* **TASK INSTRUCTIONS**:
For each line of the data below, copy it if it holds the word "fixpoint".

Stored data
↓

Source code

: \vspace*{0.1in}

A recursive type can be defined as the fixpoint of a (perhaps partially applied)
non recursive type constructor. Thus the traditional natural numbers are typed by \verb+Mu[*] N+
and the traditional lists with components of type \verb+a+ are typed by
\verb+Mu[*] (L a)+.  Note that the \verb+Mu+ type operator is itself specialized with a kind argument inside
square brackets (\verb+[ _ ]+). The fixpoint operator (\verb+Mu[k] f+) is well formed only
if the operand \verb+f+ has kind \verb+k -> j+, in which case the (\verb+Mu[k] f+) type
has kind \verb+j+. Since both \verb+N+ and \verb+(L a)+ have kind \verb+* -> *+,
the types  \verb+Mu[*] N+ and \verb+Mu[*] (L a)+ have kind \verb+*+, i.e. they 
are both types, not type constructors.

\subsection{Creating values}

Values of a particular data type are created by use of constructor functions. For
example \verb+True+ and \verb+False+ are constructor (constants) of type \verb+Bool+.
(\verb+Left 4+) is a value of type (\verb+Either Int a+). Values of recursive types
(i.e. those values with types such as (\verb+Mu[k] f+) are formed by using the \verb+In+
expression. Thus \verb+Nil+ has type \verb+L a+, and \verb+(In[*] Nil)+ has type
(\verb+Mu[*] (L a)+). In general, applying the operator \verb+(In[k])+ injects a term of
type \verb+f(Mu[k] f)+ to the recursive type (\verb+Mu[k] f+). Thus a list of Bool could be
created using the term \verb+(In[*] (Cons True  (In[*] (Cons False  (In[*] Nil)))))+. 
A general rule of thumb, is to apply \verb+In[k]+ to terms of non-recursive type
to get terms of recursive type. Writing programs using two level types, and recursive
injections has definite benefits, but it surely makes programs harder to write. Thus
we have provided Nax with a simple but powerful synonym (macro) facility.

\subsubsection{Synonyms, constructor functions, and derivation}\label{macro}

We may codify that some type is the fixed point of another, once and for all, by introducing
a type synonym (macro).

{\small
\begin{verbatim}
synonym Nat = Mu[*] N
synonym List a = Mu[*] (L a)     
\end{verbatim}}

↑

* **REPLY TO THE EXERCISE**:
A recursive type can be defined as the fixpoint of a (perhaps partially applied)
square brackets (\verb+[ _ ]+). The fixpoint operator (\verb+Mu[k] f+) is well formed only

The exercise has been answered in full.